We present a novel framework for learning system design based on neural feature extractors by exploiting geometric structures in feature spaces. First, we introduce the feature geometry, which unifies statistical dependence and features in the same functional space with geometric structures. By applying the feature geometry, we formulate each learning problem as solving the optimal feature approximation of the dependence component specified by the learning setting.
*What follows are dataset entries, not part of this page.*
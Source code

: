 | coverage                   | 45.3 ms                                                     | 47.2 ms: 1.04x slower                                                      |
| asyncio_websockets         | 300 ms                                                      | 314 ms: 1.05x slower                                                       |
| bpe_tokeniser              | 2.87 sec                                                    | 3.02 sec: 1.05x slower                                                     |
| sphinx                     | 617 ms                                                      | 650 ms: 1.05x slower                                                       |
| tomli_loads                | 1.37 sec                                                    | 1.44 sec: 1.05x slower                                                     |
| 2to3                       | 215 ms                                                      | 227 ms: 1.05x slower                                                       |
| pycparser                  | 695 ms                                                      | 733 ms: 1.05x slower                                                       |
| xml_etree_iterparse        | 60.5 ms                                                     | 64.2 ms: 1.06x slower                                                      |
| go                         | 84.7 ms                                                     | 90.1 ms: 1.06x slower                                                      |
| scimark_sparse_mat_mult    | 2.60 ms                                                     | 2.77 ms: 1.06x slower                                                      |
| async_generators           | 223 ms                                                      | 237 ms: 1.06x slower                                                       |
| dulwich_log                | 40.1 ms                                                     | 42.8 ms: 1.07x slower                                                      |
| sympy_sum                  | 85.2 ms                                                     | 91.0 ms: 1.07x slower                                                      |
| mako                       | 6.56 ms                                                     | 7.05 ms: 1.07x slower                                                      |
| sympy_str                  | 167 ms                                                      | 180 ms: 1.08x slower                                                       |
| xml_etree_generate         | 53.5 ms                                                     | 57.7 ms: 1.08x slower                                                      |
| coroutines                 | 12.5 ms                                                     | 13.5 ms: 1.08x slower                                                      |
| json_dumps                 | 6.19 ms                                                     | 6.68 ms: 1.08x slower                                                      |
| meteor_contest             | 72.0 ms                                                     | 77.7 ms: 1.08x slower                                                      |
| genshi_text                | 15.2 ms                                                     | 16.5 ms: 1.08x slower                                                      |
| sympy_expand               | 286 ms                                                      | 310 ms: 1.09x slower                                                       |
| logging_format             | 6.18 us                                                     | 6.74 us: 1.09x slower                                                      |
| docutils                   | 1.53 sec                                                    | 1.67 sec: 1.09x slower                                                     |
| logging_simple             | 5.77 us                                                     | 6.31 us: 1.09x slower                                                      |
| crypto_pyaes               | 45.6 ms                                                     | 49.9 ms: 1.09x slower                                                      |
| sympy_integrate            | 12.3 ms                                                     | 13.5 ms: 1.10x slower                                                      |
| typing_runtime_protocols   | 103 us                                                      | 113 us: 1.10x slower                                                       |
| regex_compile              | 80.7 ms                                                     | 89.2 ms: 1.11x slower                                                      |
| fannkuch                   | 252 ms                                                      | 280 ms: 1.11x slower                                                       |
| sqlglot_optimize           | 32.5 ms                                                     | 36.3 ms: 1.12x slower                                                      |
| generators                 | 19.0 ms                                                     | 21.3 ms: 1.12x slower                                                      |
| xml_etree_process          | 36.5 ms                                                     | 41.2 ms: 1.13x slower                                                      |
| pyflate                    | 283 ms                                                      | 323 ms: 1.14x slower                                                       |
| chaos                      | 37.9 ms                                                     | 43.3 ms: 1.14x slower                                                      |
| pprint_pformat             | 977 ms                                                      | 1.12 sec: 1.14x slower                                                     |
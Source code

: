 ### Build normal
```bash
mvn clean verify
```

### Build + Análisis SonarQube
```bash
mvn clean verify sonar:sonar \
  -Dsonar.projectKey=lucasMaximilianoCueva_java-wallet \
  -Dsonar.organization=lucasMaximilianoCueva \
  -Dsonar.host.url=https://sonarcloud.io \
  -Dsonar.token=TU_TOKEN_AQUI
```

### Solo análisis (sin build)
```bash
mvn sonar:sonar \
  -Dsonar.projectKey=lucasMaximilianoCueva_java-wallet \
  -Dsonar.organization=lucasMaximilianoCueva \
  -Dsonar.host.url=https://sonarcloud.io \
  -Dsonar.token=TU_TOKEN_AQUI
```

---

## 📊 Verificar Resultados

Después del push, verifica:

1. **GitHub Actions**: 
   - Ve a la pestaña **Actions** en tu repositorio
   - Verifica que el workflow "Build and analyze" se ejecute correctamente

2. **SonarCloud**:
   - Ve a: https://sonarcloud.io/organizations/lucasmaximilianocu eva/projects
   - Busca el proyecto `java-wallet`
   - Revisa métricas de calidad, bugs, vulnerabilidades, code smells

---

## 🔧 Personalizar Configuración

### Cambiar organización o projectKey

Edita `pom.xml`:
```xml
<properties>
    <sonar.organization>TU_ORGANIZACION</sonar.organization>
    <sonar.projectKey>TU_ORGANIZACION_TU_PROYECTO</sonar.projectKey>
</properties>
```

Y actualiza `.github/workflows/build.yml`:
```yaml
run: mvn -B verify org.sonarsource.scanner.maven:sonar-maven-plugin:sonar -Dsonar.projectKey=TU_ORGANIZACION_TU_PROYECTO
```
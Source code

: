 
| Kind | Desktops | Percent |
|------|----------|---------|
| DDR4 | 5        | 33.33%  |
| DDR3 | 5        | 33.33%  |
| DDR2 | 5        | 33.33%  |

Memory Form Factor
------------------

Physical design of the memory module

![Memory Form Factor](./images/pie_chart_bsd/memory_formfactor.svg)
We propose a nesting technique for designing learning algorithms to learn the optimal features from data samples, which can be applied to off-the-shelf network architectures and optimizers. To demonstrate the application of the nesting technique, we further discuss multivariate learning problems, including conditioned inference and multimodal learning, where we present the optimal features and reveal their connections to classical approaches.

翻译：我们提出了一种新的学习系统设计框架，该框架通过利用特征空间中的几何结构，基于神经特征提取器实现。首先，我们引入特征几何概念，它统一了统计依赖性与特征在同一函数空间中的几何结构。通过应用特征几何，我们将每个学习问题转化为求解学习设定所指定的依赖分量的最优特征逼近。我们提出了一种嵌套技巧，用于设计从数据样本中学习最优特征的学习算法，该技巧可应用于现成的网络架构和优化器。为了展示嵌套技巧的应用，我们进一步讨论了多变量学习问题，包括条件推理和多模态学习，其中我们提出了最优特征并揭示了它们与经典方法的联系。